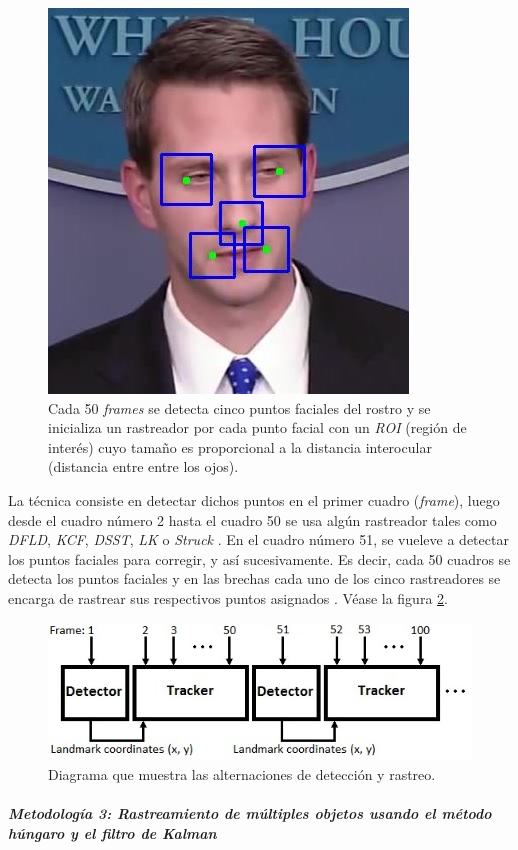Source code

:\documentclass[a4paper,openright,12pt]{report}
\begin{document}
\begin{figure}[H]
  \centering
    \includegraphics[width=0.3\columnwidth]{../images/landmark-tracking-1.png}\par
  \caption{Cada 50 \textit{frames} se detecta cinco puntos faciales del rostro y
    se inicializa un rastreador por cada punto facial con un \textit{ROI}
    (región de interés) cuyo tamaño es proporcional a la distancia interocular
    (distancia entre entre los ojos).}
  \label{fig:landmark-tracking-5-keypoints}
\end{figure}

La técnica consiste en detectar dichos puntos en el primer cuadro
(\textit{frame}), luego desde el cuadro número 2 hasta el cuadro 50 se usa algún
rastreador tales como \textit{DFLD}, \textit{KCF}, \textit{DSST}, \textit{LK} o
\textit{Struck} \cite{wettum2017facial}. En el cuadro número 51, se vueleve a
detectar los puntos faciales para corregir, y así sucesivamente. Es decir,
cada 50 cuadros se detecta los puntos faciales y en las brechas cada uno de los
cinco rastreadores se encarga de rastrear sus respectivos puntos asignados
\cite{wettum2017facial}. Véase la figura \ref{fig:landmark-tracking-diagram}.\\

\begin{figure}[H]
  \centering
    \includegraphics[width=0.5\columnwidth]{../images/landmark-tracking-2.png}\par
  \caption{Diagrama que muestra las alternaciones de detección y rastreo.}
  \label{fig:landmark-tracking-diagram}
\end{figure}


\subparagraph{Metodología 3: Rastreamiento de múltiples objetos usando el
método húngaro y el filtro de Kalman}
\mbox{} \\
\end{document}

------------------------------------------------------------------------

• [PROBLEM TO WORK ON]
Line count for "cite": give the number of lines in the data above that include it, and nothing else.

• [ANSWER FOR THE TASK]
2